If I Get It, Can I Use It?
Perhaps the major issue for professionals seeking to use real-time data in their supply chain decision processes is how to convert real-time data into real-time information. As we noted earlier, current supply chain software applications, other than visibility, are not well equipped to manage much real-time data. Further, management processes and the people that operate them are not prepared to handle more frequent data feeds.
Given this background, what can we say about how real-time data can become real-time information to help you better manage your company?
Start by understanding where real-time data can most help your supply chain. If it is in customer satisfaction tracking, why not begin with a pilot program monitoring shipments to key customers. Assuming you have access to real-time delivery performance data, begin by monitoring arrivals at distribution centers so you understand where issues may be arising and why.
You may be able to use visibility software from your current enterprise software package and assign a team member to analyze the data on a part time basis. Have them report to a broader team, including sales & marketing people, weekly on what they found and whether the results are useful information.
When you have enough information that you can trust and believe that you want to continue the process, you can also preview the analysis with your customer and see if they find the new data valuable and if it saves your company money. If so, only then should you consider making the process part of your ongoing supply chain management structure.
How Can I Solve the Bad Data Problem?
Real-time data can yield real-time problems, but not always real ones. Huh? A recent study of IT professionals by Netuitive, a real time analysis software company, found that 41 percent of respondents in large companies receive more than 100 alerts per day, of which half or more are false positives. Many companies have responded by increasing alert thresholds above optimum levels to avoid excessive alerting or have turned off their alerting functionality completely.
We can probably expect the same results from use of real-time data, as opposed to real-time information, in supply chain settings. Processes for ensuring that real time data is correct and requires action are difficult to develop without employing business process rules engines.
Will Real-Time Data Improve Forecasting and Planning?
Enterprise software providers, plus some smaller vendors, are just beginning to introduce supply chain applications that can take advantage of real-time data.

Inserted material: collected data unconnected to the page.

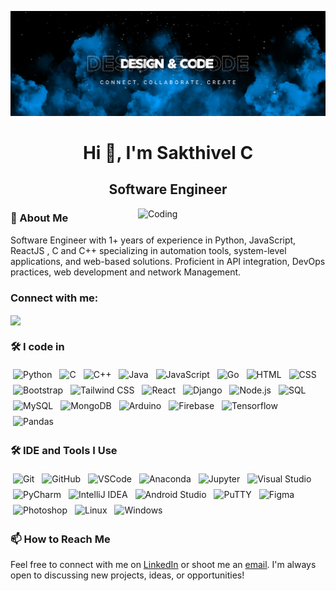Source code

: ![Design and Code](Design_and_code.png)

<h1 align="center">Hi 👋, I'm Sakthivel C</h1>

<h2 align="center">Software Engineer</h2>
<img align="right" alt="Coding" width="300" src="git_4.gif">

### 💫 About Me

 Software Engineer with 1+ years of experience in Python, JavaScript, ReactJS , C and C++ specializing in automation tools, system-level applications, and web-based solutions. Proficient in API integration, DevOps practices, web development and network Management. 




<h3 align="left">Connect with me:</h3>
<a href="https://www.linkedin.com/in/c-sakthivel/" target="blank"><img align="center" src="https://cdn.jsdelivr.net/gh/devicons/devicon@latest/icons/linkedin/linkedin-original.svg" height="40" /></a>

   
             
          

      
          



### 🛠 I code in

<p align="left">
  <img src="https://cdn.jsdelivr.net/gh/devicons/devicon/icons/python/python-original.svg" alt="Python" width="40" style="vertical-align:top; margin:4px">
  <img src="https://cdn.jsdelivr.net/gh/devicons/devicon/icons/c/c-original.svg" alt="C" width="40" style="vertical-align:top; margin:4px">
  <img src="https://cdn.jsdelivr.net/gh/devicons/devicon/icons/cplusplus/cplusplus-original.svg" alt="C++" width="40" style="vertical-align:top; margin:4px">
  <img src="https://cdn.jsdelivr.net/gh/devicons/devicon/icons/java/java-original.svg" alt="Java" width="40" style="vertical-align:top; margin:4px">
  <img src="https://cdn.jsdelivr.net/gh/devicons/devicon/icons/javascript/javascript-original.svg" alt="JavaScript" width="40" style="vertical-align:top; margin:4px">
  <img src="https://cdn.jsdelivr.net/gh/devicons/devicon@latest/icons/go/go-original-wordmark.svg" alt="Go" width="40" style="vertical-align:top; margin:4px">
  <img src="https://cdn.jsdelivr.net/gh/devicons/devicon/icons/html5/html5-original.svg" alt="HTML" width="40" style="vertical-align:top; margin:4px">
  <img src="https://cdn.jsdelivr.net/gh/devicons/devicon/icons/css3/css3-original.svg" alt="CSS" width="40" style="vertical-align:top; margin:4px">
  <img src="https://cdn.jsdelivr.net/gh/devicons/devicon/icons/bootstrap/bootstrap-original.svg" alt="Bootstrap" width="40" style="vertical-align:top; margin:4px">
  <img src="https://cdn.jsdelivr.net/gh/devicons/devicon/icons/tailwindcss/tailwindcss-original.svg" alt="Tailwind CSS" width="40" style="vertical-align:top; margin:4px">
  <img src="https://cdn.jsdelivr.net/gh/devicons/devicon/icons/react/react-original.svg" alt="React" width="40" style="vertical-align:top; margin:4px">
  <img src="https://cdn.jsdelivr.net/gh/devicons/devicon/icons/django/django-plain.svg" alt="Django" width="40" style="vertical-align:top; margin:4px">
  <img src="https://cdn.jsdelivr.net/gh/devicons/devicon/icons/nodejs/nodejs-original-wordmark.svg" alt="Node.js" width="40" style="vertical-align:top; margin:4px">
  <img src="https://cdn.jsdelivr.net/gh/devicons/devicon/icons/azuresqldatabase/azuresqldatabase-original.svg" alt="SQL" width="40" style="vertical-align:top; margin:4px">
  <img src="https://cdn.jsdelivr.net/gh/devicons/devicon/icons/mysql/mysql-original-wordmark.svg" alt="MySQL" width="40" style="vertical-align:top; margin:4px">
  <img src="https://cdn.jsdelivr.net/gh/devicons/devicon/icons/mongodb/mongodb-original.svg" alt="MongoDB" width="40" style="vertical-align:top; margin:4px">
  <img src="https://cdn.jsdelivr.net/gh/devicons/devicon/icons/arduino/arduino-original.svg" alt="Arduino" width="40" style="vertical-align:top; margin:4px">
  <img src="https://cdn.jsdelivr.net/gh/devicons/devicon/icons/firebase/firebase-original.svg" alt="Firebase" width="40" style="vertical-align:top; margin:4px">
  <img src="https://cdn.jsdelivr.net/gh/devicons/devicon/icons/tensorflow/tensorflow-original.svg" alt="Tensorflow" width="40" style="vertical-align:top; margin:4px">
  <img src="https://cdn.jsdelivr.net/gh/devicons/devicon/icons/pandas/pandas-original.svg" alt="Pandas" width="40" style="vertical-align:top; margin:4px">
</p>

### 🛠 IDE and Tools I Use

<p align="left">
  <img src="https://cdn.jsdelivr.net/gh/devicons/devicon/icons/git/git-original.svg" alt="Git" width="40" style="vertical-align:top; margin:4px">
  <img src="https://cdn.jsdelivr.net/gh/devicons/devicon/icons/github/github-original.svg" alt="GitHub" width="40" style="vertical-align:top; margin:4px">
  <img src="https://cdn.jsdelivr.net/gh/devicons/devicon/icons/vscode/vscode-original.svg" alt="VSCode" width="40" style="vertical-align:top; margin:4px">
  <img src="https://cdn.jsdelivr.net/gh/devicons/devicon/icons/anaconda/anaconda-original.svg" alt="Anaconda" width="40" style="vertical-align:top; margin:4px">
  <img src="https://cdn.jsdelivr.net/gh/devicons/devicon/icons/jupyter/jupyter-original-wordmark.svg" alt="Jupyter" width="40" style="vertical-align:top; margin:4px">
  <img src="https://cdn.jsdelivr.net/gh/devicons/devicon/icons/visualstudio/visualstudio-original.svg" alt="Visual Studio" width="40" style="vertical-align:top; margin:4px">
  <img src="https://cdn.jsdelivr.net/gh/devicons/devicon/icons/pycharm/pycharm-original.svg" alt="PyCharm" width="40" style="vertical-align:top; margin:4px">
  <img src="https://cdn.jsdelivr.net/gh/devicons/devicon/icons/intellij/intellij-original.svg" alt="IntelliJ IDEA" width="40" style="vertical-align:top; margin:4px">
  <img src="https://cdn.jsdelivr.net/gh/devicons/devicon/icons/androidstudio/androidstudio-original.svg" alt="Android Studio" width="40" style="vertical-align:top; margin:4px">
  <img src="https://cdn.jsdelivr.net/gh/devicons/devicon/icons/putty/putty-original.svg" alt="PuTTY" width="40" style="vertical-align:top; margin:4px">
  <img src="https://cdn.jsdelivr.net/gh/devicons/devicon/icons/figma/figma-original.svg" alt="Figma" width="40" style="vertical-align:top; margin:4px">
  <img src="https://cdn.jsdelivr.net/gh/devicons/devicon/icons/photoshop/photoshop-plain.svg" alt="Photoshop" width="40" style="vertical-align:top; margin:4px">
  <img src="https://cdn.jsdelivr.net/gh/devicons/devicon/icons/linux/linux-original.svg" alt="Linux" width="40" style="vertical-align:top; margin:4px">
  <img src="https://cdn.jsdelivr.net/gh/devicons/devicon/icons/windows11/windows11-original.svg" alt="Windows" width="40" style="vertical-align:top; margin:4px">
  <!--
   <img src="https://cdn.jsdelivr.net/gh/devicons/devicon/icons/linkedin/linkedin-original.svg" alt="LinkedIn" width="40" style="vertical-align:top; margin:4px">
  <img src="https://cdn.jsdelivr.net/gh/devicons/devicon/icons/chrome/chrome-original.svg" alt="Chrome" width="40" style="vertical-align:top; margin:4px">
  <img src="https://cdn.jsdelivr.net/gh/devicons/devicon/icons/google/google-original.svg" alt="Google" width="40" style="vertical-align:top; margin:4px">
  -->
  
  
  
</p>

### 📫 How to Reach Me

Feel free to connect with me on [LinkedIn](https://linkedin.com/in/c-sakthivel/) or shoot me an [email](mailto:sakthi1904s@gmail.com). I'm always open to discussing new projects, ideas, or opportunities!
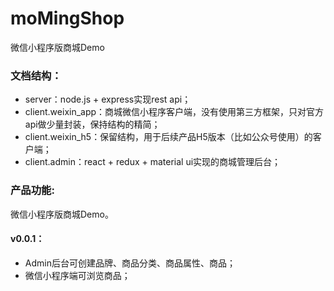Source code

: # moMingShop
微信小程序版商城Demo

### 文档结构：
- server：node.js + express实现rest api；
- client.weixin_app：商城微信小程序客户端，没有使用第三方框架，只对官方api做少量封装，保持结构的精简；
- client.weixin_h5：保留结构，用于后续产品H5版本（比如公众号使用）的客户端；
- client.admin：react + redux + material ui实现的商城管理后台；

### 产品功能:
微信小程序版商城Demo。
#### v0.0.1：
- Admin后台可创建品牌、商品分类、商品属性、商品；
- 微信小程序端可浏览商品；
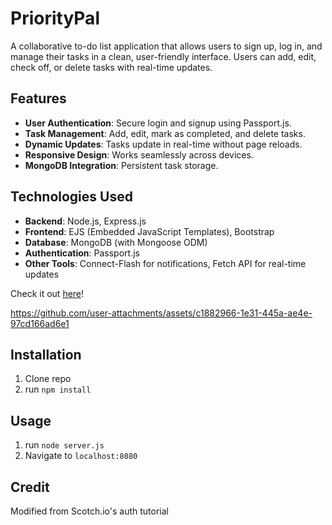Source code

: # PriorityPal

A collaborative to-do list application that allows users to sign up, log in, and manage their tasks in a clean, user-friendly interface. Users can add, edit, check off, or delete tasks with real-time updates.

## Features

- **User Authentication**: Secure login and signup using Passport.js.
- **Task Management**: Add, edit, mark as completed, and delete tasks.
- **Dynamic Updates**: Tasks update in real-time without page reloads.
- **Responsive Design**: Works seamlessly across devices.
- **MongoDB Integration**: Persistent task storage.

## Technologies Used

- **Backend**: Node.js, Express.js
- **Frontend**: EJS (Embedded JavaScript Templates), Bootstrap
- **Database**: MongoDB (with Mongoose ODM)
- **Authentication**: Passport.js
- **Other Tools**: Connect-Flash for notifications, Fetch API for real-time updates

Check it out [here](prioritypal.up.railway.app)!

https://github.com/user-attachments/assets/c1882966-1e31-445a-ae4e-97cd166ad6e1


## Installation

1. Clone repo
2. run `npm install`

## Usage

1. run `node server.js`
2. Navigate to `localhost:8080`

## Credit

Modified from Scotch.io's auth tutorial

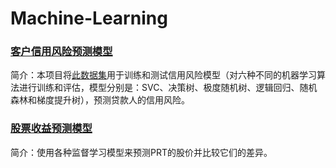 # Machine-Learning

### [客户信用风险预测模型](https://github.com/Finorita/Machine-Learning/blob/main/%E5%AE%A2%E6%88%B7%E4%BF%A1%E7%94%A8%E9%A3%8E%E9%99%A9%E9%A2%84%E6%B5%8B%E6%A8%A1%E5%9E%8B.ipynb)  
   简介：本项目将[此数据集](https://github.com/Finorita/Machine-Learning/blob/main/credit_customers.csv)用于训练和测试信用风险模型（对六种不同的机器学习算法进行训练和评估，模型分别是：SVC、决策树、极度随机树、逻辑回归、随机森林和梯度提升树），预测贷款人的信用风险。

### [股票收益预测模型](https://github.com/Finorita/Machine-Learning/blob/main/%E8%82%A1%E7%A5%A8%E9%A2%84%E6%B5%8B%E6%A8%A1%E5%9E%8B.ipynb)  
   简介：使用各种监督学习模型来预测PRT的股价并比较它们的差异。

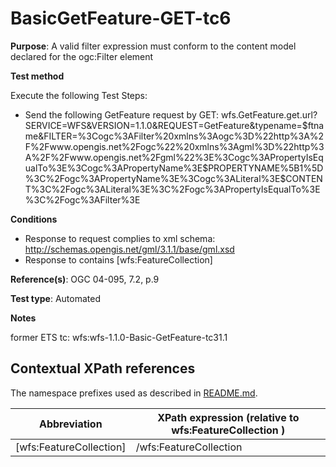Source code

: # BasicGetFeature-GET-tc6

**Purpose**: A valid filter expression must conform to the content model declared for the ogc:Filter element

**Test method**

Execute the following Test Steps:

* Send the following GetFeature request by GET: wfs.GetFeature.get.url?SERVICE=WFS&VERSION=1.1.0&REQUEST=GetFeature&typename=$ftname&FILTER=%3Cogc%3AFilter%20xmlns%3Aogc%3D%22http%3A%2F%2Fwww.opengis.net%2Fogc%22%20xmlns%3Agml%3D%22http%3A%2F%2Fwww.opengis.net%2Fgml%22%3E%3Cogc%3APropertyIsEqualTo%3E%3Cogc%3APropertyName%3E$PROPERTYNAME%5B1%5D%3C%2Fogc%3APropertyName%3E%3Cogc%3ALiteral%3E$CONTENT%3C%2Fogc%3ALiteral%3E%3C%2Fogc%3APropertyIsEqualTo%3E%3C%2Fogc%3AFilter%3E

**Conditions**

* Response to request complies to xml schema: http://schemas.opengis.net/gml/3.1.1/base/gml.xsd
* Response to contains [wfs:FeatureCollection]



**Reference(s)**: OGC 04-095, 7.2, p.9 

**Test type**: Automated

**Notes**

former ETS tc: wfs:wfs-1.1.0-Basic-GetFeature-tc31.1


## Contextual XPath references

The namespace prefixes used as described in [README.md](./README.md#namespaces).

Abbreviation                                   |  XPath expression (relative to wfs:FeatureCollection )
-----------------------------------------------| -------------------------------------------------------------------------
 [wfs:FeatureCollection] | /wfs:FeatureCollection

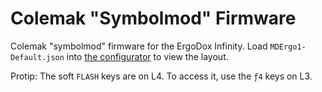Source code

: # Colemak "Symbolmod" Firmware

Colemak "symbolmod" firmware for the ErgoDox Infinity. Load `MDErgo1-Default.json` into [the configurator](http://input.club/configurator) to view the layout.

Protip: The soft `FLASH` keys are on L4. To access it, use the `ƒ4` keys on L3.
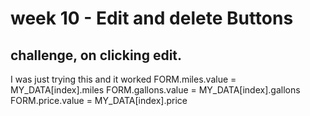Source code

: # week 10 - Edit and delete Buttons

## challenge, on clicking edit.
I was just trying this and it worked
FORM.miles.value = MY_DATA[index].miles
FORM.gallons.value = MY_DATA[index].gallons
FORM.price.value = MY_DATA[index].price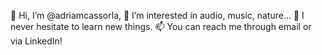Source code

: 👋 Hi, I’m @adriamcassorla,
👀 I’m interested in audio, music, nature...
🌱 I never hesitate to learn new things.
📫 You can reach me through email or via LinkedIn!

<!---
adriamcassorla/adriamcassorla is a ✨ special ✨ repository because its `README.md` (this file) appears on your GitHub profile.
You can click the Preview link to take a look at your changes.
--->
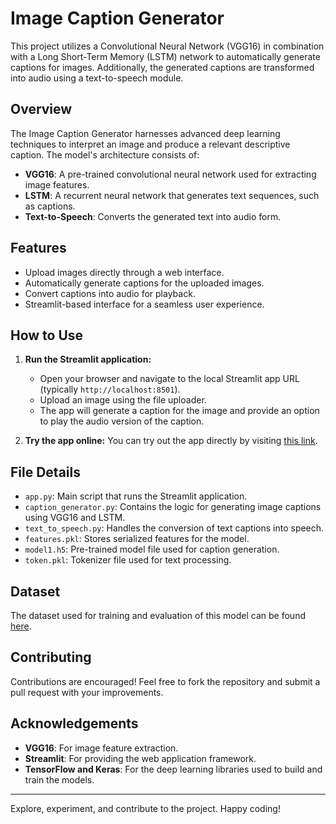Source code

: # Image Caption Generator

This project utilizes a Convolutional Neural Network (VGG16) in combination with a Long Short-Term Memory (LSTM) network to automatically generate captions for images. Additionally, the generated captions are transformed into audio using a text-to-speech module.

## Overview

The Image Caption Generator harnesses advanced deep learning techniques to interpret an image and produce a relevant descriptive caption. The model's architecture consists of:
- **VGG16**: A pre-trained convolutional neural network used for extracting image features.
- **LSTM**: A recurrent neural network that generates text sequences, such as captions.
- **Text-to-Speech**: Converts the generated text into audio form.

## Features

- Upload images directly through a web interface.
- Automatically generate captions for the uploaded images.
- Convert captions into audio for playback.
- Streamlit-based interface for a seamless user experience.

## How to Use

1. **Run the Streamlit application:**
   - Open your browser and navigate to the local Streamlit app URL (typically `http://localhost:8501`).
   - Upload an image using the file uploader.
   - The app will generate a caption for the image and provide an option to play the audio version of the caption.

2. **Try the app online:**
   You can try out the app directly by visiting [this link](https://image-caption-generator-19.streamlit.app).

## File Details

- `app.py`: Main script that runs the Streamlit application.
- `caption_generator.py`: Contains the logic for generating image captions using VGG16 and LSTM.
- `text_to_speech.py`: Handles the conversion of text captions into speech.
- `features.pkl`: Stores serialized features for the model.
- `model1.h5`: Pre-trained model file used for caption generation.
- `token.pkl`: Tokenizer file used for text processing.

## Dataset
The dataset used for training and evaluation of this model can be found [here](https://www.kaggle.com/datasets/srbhshinde/flickr8k-sau).

## Contributing

Contributions are encouraged! Feel free to fork the repository and submit a pull request with your improvements.

## Acknowledgements

- **VGG16**: For image feature extraction.
- **Streamlit**: For providing the web application framework.
- **TensorFlow and Keras**: For the deep learning libraries used to build and train the models.

---

Explore, experiment, and contribute to the project. Happy coding!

It is still too early to project the longer term implications of real-time data on supply chain management. Some early experiments, like the Cisco case study below, have produced less than stellar, even troublesome, results. Significant research remains to be done into how optimization algorithms should incorporate real-time data. Overall, the future looks cautiously bright, but there is a lot of work left to do before real-time data becomes a standard tool in supply chain management processes.
Can More Data Lead to Poorer Decisions?
A recent study (cited in CIO Magazine) by researchers at Georgia Tech and the University of North Carolina evaluated whether increasing the frequency of real-time data updates would "enhance performance" in companies. Specifically, they wondered whether people would be able to respond more quickly to changes in their environment and result in better decisions and actions. The conclusion was that "managers who received more frequent data points were making poorer decisions". The issue was being able to distinguish random from systemic problems and not react to every issue as if it were a real problem that needed instant resolution.